Friday, January 18, 2008

Evolution of Christianity

While in class, we learned about the mechanisms of evolution of life. There are four ways that life develops. Anyways, I got the idea that maybe the same mechanisms apply to ideas. I will describe each mechanism, how it applies to life, and the analogy to ideas using Christianity as a particular example of an idea.

Natural Selection
Natural selection is generally what you think of when you hear "survival of the fittest." The main idea is that the fit organisms reproduce, passing their genes to the next generation while the others don't. In the case of a finch, those with the stoutest beaks on an island of hard nuts wouldn't starve as often and so have more stout-beaked finches. Also, a fit animal must produce offspring that can themselves reproduce. An animal that has sterile offspring has no fitness.

"Fitness" then is defined generally by the ability to pass on genes. Actual survival value is not always necessary. For example, peacocks are very poor fliers because of their huge tails; but those with big tails mate better, so flight is sacrificed for appearance.

For ideas, 'fit' ideas are those which are passed on. The Gospel, for example, has excellent fitness, as it has been passed on from a single individual to now around 2 billion. Gnosticism went extinct because of the superior fitness of Christianity. The "fitness" of a Christian, then, is his or her ability to transmit that faith to others. Also, if these converts do not themselves convert others (are 'sterile'), then the Christian is not fit.

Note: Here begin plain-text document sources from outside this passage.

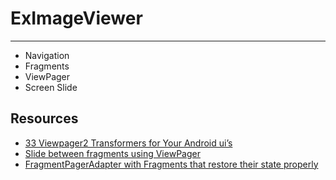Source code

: # ExImageViewer
--------------
- Navigation
- Fragments
- ViewPager
- Screen Slide

## Resources
- [33 Viewpager2 Transformers for Your Android ui’s](https://medium.com/codex/33-viewpager2-transformers-for-your-android-uis-bbdab801eb2b)
- [Slide between fragments using ViewPager](https://developer.android.com/training/animation/screen-slide#zoom-out)
- [FragmentPagerAdapter with Fragments that restore their state properly](https://medium.com/@pjonceski/fragmentpageradapter-with-fragments-that-restore-their-state-properly-a427ecfd792e)
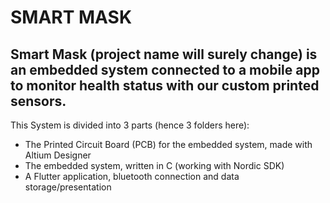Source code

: # SMART MASK

Smart Mask (project name will surely change) is an embedded system connected to a mobile app to monitor health status with our custom printed sensors.
---
This System is divided into 3 parts (hence 3 folders here):
- The Printed Circuit Board (PCB) for the embedded system, made with Altium Designer
- The embedded system, written in C (working with Nordic SDK)
- A Flutter application, bluetooth connection and data storage/presentation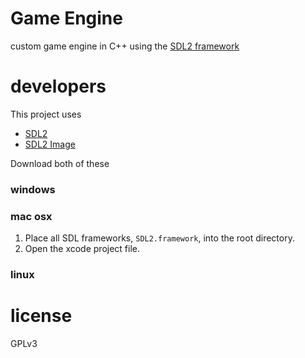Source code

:# Game Engine

custom game engine in C++ using the [SDL2 framework](https://www.libsdl.org/)

# developers

This project uses

- [SDL2](https://github.com/libsdl-org/SDL/releases)
- [SDL2 Image](https://github.com/libsdl-org/SDL_image/releases)

Download both of these

### windows

### mac osx

1. Place all SDL frameworks, `SDL2.framework`, into the root directory.
2. Open the xcode project file.

### linux

# license

GPLv3
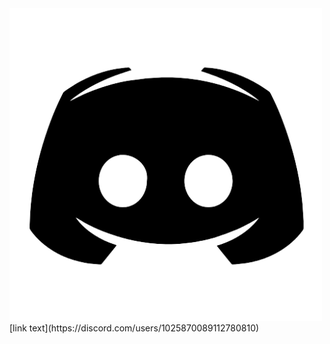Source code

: <img src="discordicon.png" alt="discordicon" width="500" height="500">
[link text](https://discord.com/users/1025870089112780810)
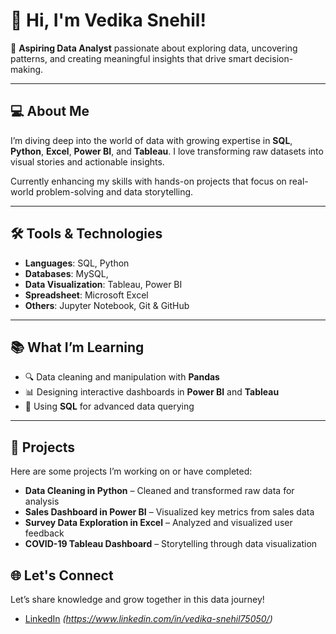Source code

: # 👋 Hi, I'm Vedika Snehil!


🎯 **Aspiring Data Analyst** passionate about exploring data, uncovering patterns, and creating meaningful insights that drive smart decision-making.

---

## 💻 About Me

I’m diving deep into the world of data with growing expertise in **SQL**, **Python**, **Excel**, **Power BI**, and **Tableau**. I love transforming raw datasets into visual stories and actionable insights.

Currently enhancing my skills with hands-on projects that focus on real-world problem-solving and data storytelling.

---

## 🛠️ Tools & Technologies

- **Languages**: SQL, Python
- **Databases**: MySQL,
- **Data Visualization**: Tableau, Power BI
- **Spreadsheet**: Microsoft Excel
- **Others**: Jupyter Notebook, Git & GitHub

---

## 📚 What I’m Learning

- 🔍 Data cleaning and manipulation with **Pandas**  
- 📊 Designing interactive dashboards in **Power BI** and **Tableau**  
- 🧮 Using **SQL** for advanced data querying  

---

## 📁 Projects

Here are some projects I’m working on or have completed:

- **Data Cleaning in Python** – Cleaned and transformed raw data for analysis  
- **Sales Dashboard in Power BI** – Visualized key metrics from sales data  
- **Survey Data Exploration in Excel** – Analyzed and visualized user feedback  
- **COVID-19 Tableau Dashboard** – Storytelling through data visualization

## 🌐 Let's Connect

Let’s share knowledge and grow together in this data journey!

- [LinkedIn](#) *(https://www.linkedin.com/in/vedika-snehil75050/)*
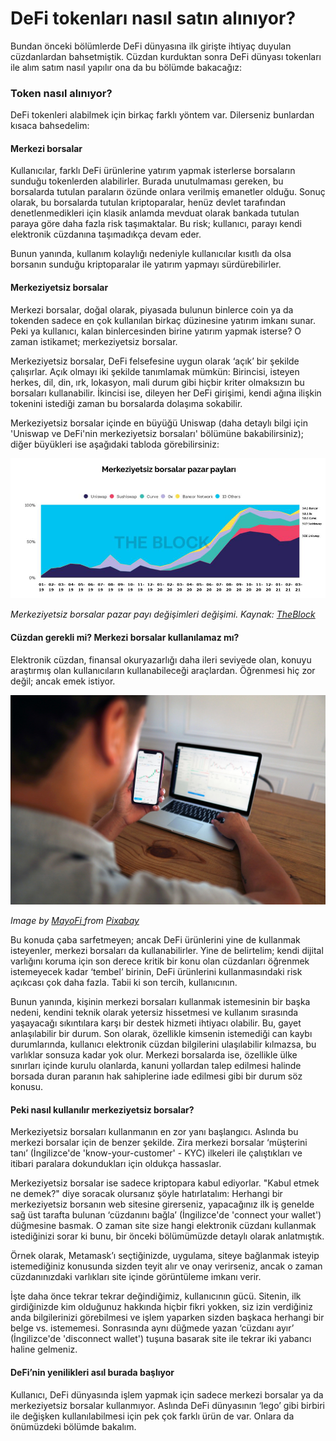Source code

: # DeFi tokenları nasıl satın alınıyor?

Bundan önceki bölümlerde DeFi dünyasına ilk girişte ihtiyaç duyulan cüzdanlardan bahsetmiştik. Cüzdan kurduktan sonra DeFi dünyası tokenları ile alım satım nasıl yapılır ona da bu bölümde bakacağız:

### Token nasıl alınıyor?

DeFi tokenleri alabilmek için birkaç farklı yöntem var. Dilerseniz bunlardan kısaca bahsedelim:

#### Merkezi borsalar

Kullanıcılar, farklı DeFi ürünlerine yatırım yapmak isterlerse borsaların sunduğu tokenlerden alabilirler. Burada unutulmaması gereken, bu borsalarda tutulan paraların özünde onlara verilmiş emanetler olduğu. Sonuç olarak, bu borsalarda tutulan kriptoparalar, henüz devlet tarafından denetlenmedikleri için klasik anlamda mevduat olarak bankada tutulan paraya göre daha fazla risk taşımaktalar. Bu risk; kullanıcı, parayı kendi elektronik cüzdanına taşımadıkça devam eder.

Bunun yanında, kullanım kolaylığı nedeniyle kullanıcılar kısıtlı da olsa borsanın sunduğu kriptoparalar ile yatırım yapmayı sürdürebilirler.

#### Merkeziyetsiz borsalar

Merkezi borsalar, doğal olarak, piyasada bulunun binlerce coin ya da tokenden sadece en çok kullanılan birkaç düzinesine yatırım imkanı sunar. Peki ya kullanıcı, kalan binlercesinden birine yatırım yapmak isterse? O zaman istikamet; merkeziyetsiz borsalar.

Merkeziyetsiz borsalar, DeFi felsefesine uygun olarak ‘açık’ bir şekilde çalışırlar. Açık olmayı iki şekilde tanımlamak mümkün: Birincisi, isteyen herkes, dil, din, ırk, lokasyon, mali durum gibi hiçbir kriter olmaksızın bu borsaları kullanabilir. İkincisi ise, dileyen her DeFi girişimi, kendi ağına ilişkin tokenini istediği zaman bu borsalarda dolaşıma sokabilir.

Merkeziyetsiz borsalar içinde en büyüğü Uniswap \(daha detaylı bilgi için 'Uniswap ve DeFi'nin merkeziyetsiz borsaları' bölümüne bakabilirsiniz\); diğer büyükleri ise aşağıdaki tabloda görebilirsiniz:

![](../.gitbook/assets/040405-defi_tokenlari_nasil_satin_aliniyor-dexes.png)

_Merkeziyetsiz borsalar pazar payı değişimleri değişimi. Kaynak:_ [_TheBlock_](https://www.theblockcrypto.com/data/decentralized-finance/dex-non-custodial/share-of-dex-volume-monthly)

#### Cüzdan gerekli mi? Merkezi borsalar kullanılamaz mı?

Elektronik cüzdan, finansal okuryazarlığı daha ileri seviyede olan, konuyu araştırmış olan kullanıcıların kullanabileceği araçlardan. Öğrenmesi hiç zor değil; ancak emek istiyor.

![](../.gitbook/assets/040407-defi_tokenlari_nasil_satin_aliniyorman-5782412_1920.jpg)

_Image by_ [_MayoFi_ ](https://pixabay.com/users/mayofi-19152356/) _from_ [_Pixabay_](https://pixabay.com/)

Bu konuda çaba sarfetmeyen; ancak DeFi ürünlerini yine de kullanmak isteyenler, merkezi borsaları da kullanabilirler. Yine de belirtelim; kendi dijital varlığını koruma için son derece kritik bir konu olan cüzdanları öğrenmek istemeyecek kadar ‘tembel’ birinin, DeFi ürünlerini kullanmasındaki risk açıkcası çok daha fazla. Tabii ki son tercih, kullanıcının.

Bunun yanında, kişinin merkezi borsaları kullanmak istemesinin bir başka nedeni, kendini teknik olarak yetersiz hissetmesi ve kullanım sırasında yaşayacağı sıkıntılara karşı bir destek hizmeti ihtiyacı olabilir. Bu, gayet anlaşılabilir bir durum. Son olarak, özellikle kimsenin istemediği can kaybı durumlarında, kullanıcı elektronik cüzdan bilgilerini ulaşılabilir kılmazsa, bu varlıklar sonsuza kadar yok olur. Merkezi borsalarda ise, özellikle ülke sınırları içinde kurulu olanlarda, kanuni yollardan talep edilmesi halinde borsada duran paranın hak sahiplerine iade edilmesi gibi bir durum söz konusu.

#### Peki nasıl kullanılır merkeziyetsiz borsalar?

Merkeziyetsiz borsaları kullanmanın en zor yanı başlangıcı. Aslında bu merkezi borsalar için de benzer şekilde. Zira merkezi borsalar ‘müşterini tanı’ \(İngilizce'de 'know-your-customer' - KYC\) ilkeleri ile çalıştıkları ve itibari paralara dokundukları için oldukça hassaslar.

Merkeziyetsiz borsalar ise sadece kriptopara kabul ediyorlar. "Kabul etmek ne demek?" diye soracak olursanız şöyle hatırlatalım: Herhangi bir merkeziyetsiz borsanın web sitesine girerseniz, yapacağınız ilk iş genelde sağ üst tarafta bulunan ‘cüzdanını bağla’ \(İngilizce'de 'connect your wallet'\) düğmesine basmak. O zaman site size hangi elektronik cüzdanı kullanmak istediğinizi sorar ki bunu, bir önceki bölümümüzde detaylı olarak anlatmıştık.

Örnek olarak, Metamask’ı seçtiğinizde, uygulama, siteye bağlanmak isteyip istemediğiniz konusunda sizden teyit alır ve onay verirseniz, ancak o zaman cüzdanınızdaki varlıkları site içinde görüntüleme imkanı verir.

İşte daha önce tekrar tekrar değindiğimiz, kullanıcının gücü. Sitenin, ilk girdiğinizde kim olduğunuz hakkında hiçbir fikri yokken, siz izin verdiğiniz anda bilgilerinizi görebilmesi ve işlem yaparken sizden başkaca herhangi bir belge vs. istememesi. Sonrasında aynı düğmede yazan ‘cüzdanı ayır’ \(İngilizce'de 'disconnect wallet'\) tuşuna basarak site ile tekrar iki yabancı haline gelmeniz.

#### DeFi’nin yenilikleri asıl burada başlıyor

Kullanıcı, DeFi dünyasında işlem yapmak için sadece merkezi borsalar ya da merkeziyetsiz borsalar kullanmıyor. Aslında DeFi dünyasının ‘lego’ gibi birbiri ile değişken kullanılabilmesi için pek çok farklı ürün de var. Onlara da önümüzdeki bölümde bakalım.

Truth is like survival value; truth increases believer's ability to live fulfilled lives (e.g. people who believe in loving their neighbor as themsleves lead more fulfilled lives than those who don't). Like survival value, it is not necessary for a fit idea to be true; like exaggerated tail feathers, false ideas that look good may transmit despite the detriment to the believer.

Genetic Drift
Genetic drift is the natural variations in the expected based on chance. It's like how a blue eyed woman and a brown eyed man may have four blue-eyed children. It's most likely they would have two blue-eyed and two brown-eyed children, but it just didn't turn out that way. In a population, the incidence of blue eyed individuals may be like this family and go up simply due to chance. This is genetic drift.

The effects of genetic drift are increased when populations are small. In the case of the family (initial population size of 2), the brown-eye gene was completely eliminated in the next generation simply by chance. This is much less likely with large populations; the population's genetics don't drift as far when the population is large.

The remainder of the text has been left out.